O CRMQ trabalha em conjunto com outras instituições, a exemplo de movimentos sociais e Defensoria Pública (DP), atendendo mulheres vítimas de violência doméstica e vítimas de estupro praticado por desconhecidos.
ASPECTOS SOCIAL E PSICOLÓGICO – A mulher vítima de agressão é vista de diferentes formas. Para a assistente social Patrícia Lavini, o machismo faz com que atitudes violentas ainda sejam justificadas, tanto por homens quanto por mulheres. “Vivemos em uma sociedade na qual existe a predominância do machismo, então, muitas vezes, os homens (e até mesmo as mulheres) vão apoiar qualquer tipo de conduta abusiva.

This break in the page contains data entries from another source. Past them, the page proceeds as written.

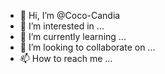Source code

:- 👋 Hi, I’m @Coco-Candia
- 👀 I’m interested in ...
- 🌱 I’m currently learning ...
- 💞️ I’m looking to collaborate on ...
- 📫 How to reach me ...

<!---
Coco-Candia/Coco-Candia is a ✨ special ✨ repository because its `README.md` (this file) appears on your GitHub profile.
You can click the Preview link to take a look at your changes.
--->
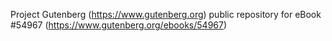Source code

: Project Gutenberg (https://www.gutenberg.org) public repository for
eBook #54967 (https://www.gutenberg.org/ebooks/54967)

Mas a mulher que sofre violência, que é vitima de violência doméstica, é vítima como uma mulher que se submete a algumas condições do relacionamento ou da família para tentar manter a união e conviver com o indivíduo agressor”, explica.
Ela acredita que algumas pessoas ainda veem a mulher vítima de violência como alguém fraco ou que sofreu violência “porque quis ou procurou”. No entanto, ressalta que esse panorama vem mudando, em Feira de Santana. “Hoje, também há outra percepção. As pessoas estão começando a ver a mulher que denuncia a agressão sofrida como alguém que está quebrando o ciclo, que está quebrando o silêncio, que está expondo sua vida para garantir seu direito de sobrevivência”, observa.

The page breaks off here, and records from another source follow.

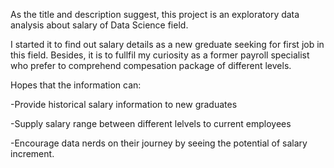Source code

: As the title and description suggest, this project is an exploratory data analysis about salary of Data Science field.

I started it to find out salary details as a new greduate seeking for first job in this field. 
Besides, it is to fullfil my curiosity as a former payroll specialist who prefer to comprehend
compesation package of different levels.

Hopes that the information can:

-Provide historical salary information to new graduates

-Supply salary range between different lelvels to current employees

-Encourage data nerds on their journey by seeing the potential of salary increment.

No aspecto psicológico, a psicóloga Milena Pérsico salienta a necessidade que a vítima tem de ter apoio, nos mais diversos segmentos. “Entendemos que a violência passa por um ciclo: que vai desde a violência psicológica, passando por restrições e violência física, até a ‘lua de mel’, espécie de fase de reconquista, onde são feitas promessas de que a agressão não se repetirá. Por isso, uma mulher vítima de violência precisa ter apoio familiar, social e jurídico. Além disso, muitas vezes, as medidas protetivas são imprescindíveis. O suporte psicológico, tanto para a mulher quanto para as crianças, se houver filhos, também é muito importante. Isto porque, além dos traumas sofridos pela própria violência, há também a elaboração do luto, pelo fim do relacionamento, e a construção e busca pela independência financeira e emocional dessa mulher”, pontua.
As sequelas causadas pela violência são inúmeras, de acordo a psicóloga. “Estamos falando de agressões, às vezes, sutis, que são socialmente consideradas ‘normais’, visto que vivemos em uma sociedade machista. A violência afeta a autoestima da mulher, cerceia seu direito de pensar e ser como deseja. As violências física e sexual deixam marcas no corpo e na alma. Mas é importante considerar que cada sofrimento é vivido de maneira bem particular”, frisa, ressaltando que, sim, é possível se livrar do trauma psicológico, mas que, para tanto, políticas públicas são fundamentais, funcionando como uma rede de apoio à vítima, aos filhos e até ao próprio agressor.